---- Provided information

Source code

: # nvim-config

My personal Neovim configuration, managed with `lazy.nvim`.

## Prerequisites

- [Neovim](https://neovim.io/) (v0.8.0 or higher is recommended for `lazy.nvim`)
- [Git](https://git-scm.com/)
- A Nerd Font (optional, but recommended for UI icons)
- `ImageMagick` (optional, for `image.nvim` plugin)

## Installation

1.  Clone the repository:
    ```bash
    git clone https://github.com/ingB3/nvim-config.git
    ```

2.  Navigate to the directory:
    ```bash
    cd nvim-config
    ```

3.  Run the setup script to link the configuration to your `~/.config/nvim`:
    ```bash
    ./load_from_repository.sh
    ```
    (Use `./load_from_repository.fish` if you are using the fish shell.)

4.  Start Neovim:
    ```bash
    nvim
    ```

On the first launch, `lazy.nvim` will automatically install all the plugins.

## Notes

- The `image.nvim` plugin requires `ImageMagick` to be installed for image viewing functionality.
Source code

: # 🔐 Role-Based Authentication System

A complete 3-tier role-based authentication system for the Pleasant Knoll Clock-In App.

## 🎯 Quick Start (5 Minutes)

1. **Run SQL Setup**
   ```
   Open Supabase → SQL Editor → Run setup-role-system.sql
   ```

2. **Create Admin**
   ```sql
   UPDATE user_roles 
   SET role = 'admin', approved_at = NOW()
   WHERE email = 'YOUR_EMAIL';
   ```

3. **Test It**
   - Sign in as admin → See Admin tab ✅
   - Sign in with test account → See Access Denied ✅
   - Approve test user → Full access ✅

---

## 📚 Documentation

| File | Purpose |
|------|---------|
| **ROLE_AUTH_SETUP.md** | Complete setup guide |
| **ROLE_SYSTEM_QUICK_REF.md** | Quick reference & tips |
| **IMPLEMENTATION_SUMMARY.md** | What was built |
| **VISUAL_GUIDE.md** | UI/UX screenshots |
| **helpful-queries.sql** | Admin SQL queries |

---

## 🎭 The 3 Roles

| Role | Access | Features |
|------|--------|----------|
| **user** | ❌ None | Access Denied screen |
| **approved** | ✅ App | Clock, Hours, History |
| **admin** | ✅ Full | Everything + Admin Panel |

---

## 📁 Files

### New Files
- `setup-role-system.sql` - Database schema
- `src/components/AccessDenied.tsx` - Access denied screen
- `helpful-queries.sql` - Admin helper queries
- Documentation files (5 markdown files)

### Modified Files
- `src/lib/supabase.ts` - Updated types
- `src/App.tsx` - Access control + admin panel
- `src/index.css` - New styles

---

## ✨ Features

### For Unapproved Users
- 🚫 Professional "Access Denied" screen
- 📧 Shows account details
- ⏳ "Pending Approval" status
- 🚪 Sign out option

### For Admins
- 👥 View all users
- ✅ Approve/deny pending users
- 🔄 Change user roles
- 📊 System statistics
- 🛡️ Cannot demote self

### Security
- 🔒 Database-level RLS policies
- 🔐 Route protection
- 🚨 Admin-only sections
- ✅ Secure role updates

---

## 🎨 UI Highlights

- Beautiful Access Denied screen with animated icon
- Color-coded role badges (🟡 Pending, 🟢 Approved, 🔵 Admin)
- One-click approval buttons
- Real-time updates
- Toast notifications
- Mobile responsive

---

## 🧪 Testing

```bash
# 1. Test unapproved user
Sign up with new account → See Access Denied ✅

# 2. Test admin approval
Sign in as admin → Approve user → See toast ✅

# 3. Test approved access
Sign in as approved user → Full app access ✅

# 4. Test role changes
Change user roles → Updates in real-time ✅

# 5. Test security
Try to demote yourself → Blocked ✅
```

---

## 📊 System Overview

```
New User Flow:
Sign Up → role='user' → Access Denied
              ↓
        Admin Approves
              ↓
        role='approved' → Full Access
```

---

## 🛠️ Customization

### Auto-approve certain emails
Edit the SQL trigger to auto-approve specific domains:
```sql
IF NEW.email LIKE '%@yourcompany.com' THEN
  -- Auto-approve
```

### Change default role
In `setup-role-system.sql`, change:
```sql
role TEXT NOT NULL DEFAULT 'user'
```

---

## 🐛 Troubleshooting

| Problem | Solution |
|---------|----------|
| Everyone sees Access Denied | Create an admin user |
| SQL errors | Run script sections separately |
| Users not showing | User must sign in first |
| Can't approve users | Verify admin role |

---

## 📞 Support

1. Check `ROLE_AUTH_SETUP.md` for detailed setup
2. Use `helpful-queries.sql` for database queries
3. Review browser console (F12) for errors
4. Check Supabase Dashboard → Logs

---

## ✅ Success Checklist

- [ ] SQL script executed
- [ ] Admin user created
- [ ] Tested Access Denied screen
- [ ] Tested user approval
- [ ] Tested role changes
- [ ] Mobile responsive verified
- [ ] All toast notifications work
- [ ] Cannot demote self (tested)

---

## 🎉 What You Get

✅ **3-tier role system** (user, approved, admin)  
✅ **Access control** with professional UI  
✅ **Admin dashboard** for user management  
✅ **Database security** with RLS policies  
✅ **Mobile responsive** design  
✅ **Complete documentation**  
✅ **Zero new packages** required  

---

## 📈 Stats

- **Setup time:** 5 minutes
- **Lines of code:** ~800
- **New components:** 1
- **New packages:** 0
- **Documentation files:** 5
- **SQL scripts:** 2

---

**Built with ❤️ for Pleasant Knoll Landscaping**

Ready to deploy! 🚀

--------

## What is needed
Every record above must be printed again exactly as it stands.

## Response area
Source code

: # nvim-config

My personal Neovim configuration, managed with `lazy.nvim`.

## Prerequisites

- [Neovim](https://neovim.io/) (v0.8.0 or higher is recommended for `lazy.nvim`)
- [Git](https://git-scm.com/)
- A Nerd Font (optional, but recommended for UI icons)
- `ImageMagick` (optional, for `image.nvim` plugin)

## Installation

1.  Clone the repository:
    ```bash
    git clone https://github.com/ingB3/nvim-config.git
    ```

2.  Navigate to the directory:
    ```bash
    cd nvim-config
    ```

3.  Run the setup script to link the configuration to your `~/.config/nvim`:
    ```bash
    ./load_from_repository.sh
    ```
    (Use `./load_from_repository.fish` if you are using the fish shell.)

4.  Start Neovim:
    ```bash
    nvim
    ```

On the first launch, `lazy.nvim` will automatically install all the plugins.

## Notes

- The `image.nvim` plugin requires `ImageMagick` to be installed for image viewing functionality.
Source code

: # 🔐 Role-Based Authentication System

A complete 3-tier role-based authentication system for the Pleasant Knoll Clock-In App.

## 🎯 Quick Start (5 Minutes)

1. **Run SQL Setup**
   ```
   Open Supabase → SQL Editor → Run setup-role-system.sql
   ```

2. **Create Admin**
   ```sql
   UPDATE user_roles 
   SET role = 'admin', approved_at = NOW()
   WHERE email = 'YOUR_EMAIL';
   ```

3. **Test It**
   - Sign in as admin → See Admin tab ✅
   - Sign in with test account → See Access Denied ✅
   - Approve test user → Full access ✅

---

## 📚 Documentation

| File | Purpose |
|------|---------|
| **ROLE_AUTH_SETUP.md** | Complete setup guide |
| **ROLE_SYSTEM_QUICK_REF.md** | Quick reference & tips |
| **IMPLEMENTATION_SUMMARY.md** | What was built |
| **VISUAL_GUIDE.md** | UI/UX screenshots |
| **helpful-queries.sql** | Admin SQL queries |

---

## 🎭 The 3 Roles

| Role | Access | Features |
|------|--------|----------|
| **user** | ❌ None | Access Denied screen |
| **approved** | ✅ App | Clock, Hours, History |
| **admin** | ✅ Full | Everything + Admin Panel |

---

## 📁 Files

### New Files
- `setup-role-system.sql` - Database schema
- `src/components/AccessDenied.tsx` - Access denied screen
- `helpful-queries.sql` - Admin helper queries
- Documentation files (5 markdown files)

### Modified Files
- `src/lib/supabase.ts` - Updated types
- `src/App.tsx` - Access control + admin panel
- `src/index.css` - New styles

---

## ✨ Features

### For Unapproved Users
- 🚫 Professional "Access Denied" screen
- 📧 Shows account details
- ⏳ "Pending Approval" status
- 🚪 Sign out option

### For Admins
- 👥 View all users
- ✅ Approve/deny pending users
- 🔄 Change user roles
- 📊 System statistics
- 🛡️ Cannot demote self

### Security
- 🔒 Database-level RLS policies
- 🔐 Route protection
- 🚨 Admin-only sections
- ✅ Secure role updates

---

## 🎨 UI Highlights

- Beautiful Access Denied screen with animated icon
- Color-coded role badges (🟡 Pending, 🟢 Approved, 🔵 Admin)
- One-click approval buttons
- Real-time updates
- Toast notifications
- Mobile responsive

---

## 🧪 Testing

```bash
# 1. Test unapproved user
Sign up with new account → See Access Denied ✅

# 2. Test admin approval
Sign in as admin → Approve user → See toast ✅

# 3. Test approved access
Sign in as approved user → Full app access ✅

# 4. Test role changes
Change user roles → Updates in real-time ✅

# 5. Test security
Try to demote yourself → Blocked ✅
```

---

## 📊 System Overview

```
New User Flow:
Sign Up → role='user' → Access Denied
              ↓
        Admin Approves
              ↓
        role='approved' → Full Access
```

---

## 🛠️ Customization

### Auto-approve certain emails
Edit the SQL trigger to auto-approve specific domains:
```sql
IF NEW.email LIKE '%@yourcompany.com' THEN
  -- Auto-approve
```

### Change default role
In `setup-role-system.sql`, change:
```sql
role TEXT NOT NULL DEFAULT 'user'
```

---

## 🐛 Troubleshooting

| Problem | Solution |
|---------|----------|
| Everyone sees Access Denied | Create an admin user |
| SQL errors | Run script sections separately |
| Users not showing | User must sign in first |
| Can't approve users | Verify admin role |

---

## 📞 Support

1. Check `ROLE_AUTH_SETUP.md` for detailed setup
2. Use `helpful-queries.sql` for database queries
3. Review browser console (F12) for errors
4. Check Supabase Dashboard → Logs

---

## ✅ Success Checklist

- [ ] SQL script executed
- [ ] Admin user created
- [ ] Tested Access Denied screen
- [ ] Tested user approval
- [ ] Tested role changes
- [ ] Mobile responsive verified
- [ ] All toast notifications work
- [ ] Cannot demote self (tested)

---

## 🎉 What You Get

✅ **3-tier role system** (user, approved, admin)  
✅ **Access control** with professional UI  
✅ **Admin dashboard** for user management  
✅ **Database security** with RLS policies  
✅ **Mobile responsive** design  
✅ **Complete documentation**  
✅ **Zero new packages** required  

---

## 📈 Stats

- **Setup time:** 5 minutes
- **Lines of code:** ~800
- **New components:** 1
- **New packages:** 0
- **Documentation files:** 5
- **SQL scripts:** 2

---

**Built with ❤️ for Pleasant Knoll Landscaping**

Ready to deploy! 🚀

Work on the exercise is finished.